Top 4 payment habits eating into agency margins | eNett
August 9, 2016
Most executives would agree on the importance of change and constant evolution for businesses to remain competitive. Yet when it comes to supplier payments, methods are based on habits with little progression in the approach. With an ever-changing travel landscape, I thought it’d be useful to highlight some of the key bad habits that we see all day every day, that are undoubtedly costing travel companies money:
1. Using credit as the default form of payment
Credit is the default form of payment for many organisations. But in today’s increasingly regulated financial landscape with stricter controls on lending, access to credit with favourable terms is harder to come by. Travel companies often find themselves reaching credit limits, especially in peak season. Not only is this a nuisance, but also causes dynamic rates and immediate payment deals to be missed. It causes friction, disrupting the momentum or rhythm of the company. The less payments friction you have, the more transactions you can do – get rhythm, get scale!
2. Passing-through customer cards for payments
“Avoiding payment fees” by passing-through customers’ cards for payments to suppliers is still common practice. But think about it, when you pass-through customer cards, you’re also passing on the customer experience. What if the supplier misuses the card details, won’t the customer hold you accountable? And, separately charging fees for your services rather than bundling them with the costs of travel could be encouraging your customers to go direct next time, ultimately impacting your repeat business.

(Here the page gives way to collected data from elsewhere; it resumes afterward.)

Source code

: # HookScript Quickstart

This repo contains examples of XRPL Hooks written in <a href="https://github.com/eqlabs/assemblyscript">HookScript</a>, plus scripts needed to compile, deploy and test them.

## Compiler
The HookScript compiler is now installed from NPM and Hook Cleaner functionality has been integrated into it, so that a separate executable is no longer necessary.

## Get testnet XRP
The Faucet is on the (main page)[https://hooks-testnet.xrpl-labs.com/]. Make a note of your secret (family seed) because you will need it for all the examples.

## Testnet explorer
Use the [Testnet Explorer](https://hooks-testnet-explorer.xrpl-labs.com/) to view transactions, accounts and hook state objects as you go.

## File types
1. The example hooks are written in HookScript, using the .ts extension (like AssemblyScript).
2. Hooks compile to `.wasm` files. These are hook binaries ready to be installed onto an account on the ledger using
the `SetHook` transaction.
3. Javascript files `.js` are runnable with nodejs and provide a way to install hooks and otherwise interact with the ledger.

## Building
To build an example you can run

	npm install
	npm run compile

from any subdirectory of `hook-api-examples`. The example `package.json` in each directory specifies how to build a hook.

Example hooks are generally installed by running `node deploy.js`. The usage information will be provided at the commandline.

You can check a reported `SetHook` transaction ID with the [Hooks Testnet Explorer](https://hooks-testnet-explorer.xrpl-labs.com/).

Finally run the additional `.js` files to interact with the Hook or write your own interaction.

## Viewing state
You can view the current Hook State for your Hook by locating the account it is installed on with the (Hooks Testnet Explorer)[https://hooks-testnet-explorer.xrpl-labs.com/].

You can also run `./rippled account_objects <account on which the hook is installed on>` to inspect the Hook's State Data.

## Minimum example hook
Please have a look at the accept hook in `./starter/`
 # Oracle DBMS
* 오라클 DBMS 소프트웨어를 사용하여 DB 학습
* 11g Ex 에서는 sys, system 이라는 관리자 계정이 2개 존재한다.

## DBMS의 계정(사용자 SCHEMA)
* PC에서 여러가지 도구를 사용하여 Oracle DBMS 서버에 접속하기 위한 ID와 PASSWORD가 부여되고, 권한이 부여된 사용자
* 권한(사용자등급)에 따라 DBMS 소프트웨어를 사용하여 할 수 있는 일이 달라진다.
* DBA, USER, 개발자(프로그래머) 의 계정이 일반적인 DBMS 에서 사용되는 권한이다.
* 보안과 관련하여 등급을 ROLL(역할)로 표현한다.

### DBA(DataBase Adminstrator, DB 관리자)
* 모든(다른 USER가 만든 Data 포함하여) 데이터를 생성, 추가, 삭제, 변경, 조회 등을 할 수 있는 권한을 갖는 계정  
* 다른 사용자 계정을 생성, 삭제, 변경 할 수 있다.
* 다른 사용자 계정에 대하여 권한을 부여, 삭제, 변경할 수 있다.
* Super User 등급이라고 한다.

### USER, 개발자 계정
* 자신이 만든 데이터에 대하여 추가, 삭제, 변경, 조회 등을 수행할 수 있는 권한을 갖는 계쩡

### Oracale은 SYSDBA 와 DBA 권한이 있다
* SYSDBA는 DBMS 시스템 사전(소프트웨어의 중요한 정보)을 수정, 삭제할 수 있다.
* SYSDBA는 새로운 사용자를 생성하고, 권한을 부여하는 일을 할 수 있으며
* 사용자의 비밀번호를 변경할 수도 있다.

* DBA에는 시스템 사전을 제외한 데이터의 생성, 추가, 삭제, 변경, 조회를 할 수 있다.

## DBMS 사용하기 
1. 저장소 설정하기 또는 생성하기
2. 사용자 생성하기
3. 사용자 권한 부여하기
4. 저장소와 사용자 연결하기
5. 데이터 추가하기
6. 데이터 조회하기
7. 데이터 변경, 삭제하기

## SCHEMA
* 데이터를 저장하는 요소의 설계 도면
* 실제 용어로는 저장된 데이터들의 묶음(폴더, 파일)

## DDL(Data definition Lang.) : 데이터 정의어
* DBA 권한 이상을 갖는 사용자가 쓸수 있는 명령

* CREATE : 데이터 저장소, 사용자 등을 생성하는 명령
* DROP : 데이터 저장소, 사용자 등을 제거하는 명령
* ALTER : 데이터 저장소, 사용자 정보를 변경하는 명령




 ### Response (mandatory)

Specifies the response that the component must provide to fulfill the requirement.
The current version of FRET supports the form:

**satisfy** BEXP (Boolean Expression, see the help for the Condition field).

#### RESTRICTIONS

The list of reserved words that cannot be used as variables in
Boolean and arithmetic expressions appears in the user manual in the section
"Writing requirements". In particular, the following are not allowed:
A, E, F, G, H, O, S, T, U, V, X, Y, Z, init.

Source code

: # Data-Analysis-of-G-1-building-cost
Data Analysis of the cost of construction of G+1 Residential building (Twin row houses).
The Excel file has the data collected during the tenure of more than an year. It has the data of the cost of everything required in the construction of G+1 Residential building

3. Viewing supplier payments as a necessary evil
Paying suppliers is often seen as a necessary evil and nothing more. But adopting innovative payments solutions can streamline processes for cost and time savings, and generate tangible rewards on transactions. Supplier payments can be transformed into a new revenue stream if travel companies are willing to break their habits and change their approach. According to our
cost of payments calculator, an OTA transacting US$100M could make savings of up to US$1.4M just by changing the way it pays.
4. Always doing what you’ve always done – the “can't be bothered” syndrome!
I hate the phrase ‘if it ain’t broke, don’t fix it’. Too many people get comfortable and become resistant to change, or just “can’t be bothered”. But making small changes can reap huge rewards. I have an OTA customer who was able to increase its business by a factor of 50 without having to take on additional accounts resource by simply automating its payments processing and reconciliation.
Supplier payments can be transformed into a new revenue stream if travel companies are willing to break their habits and change their approach.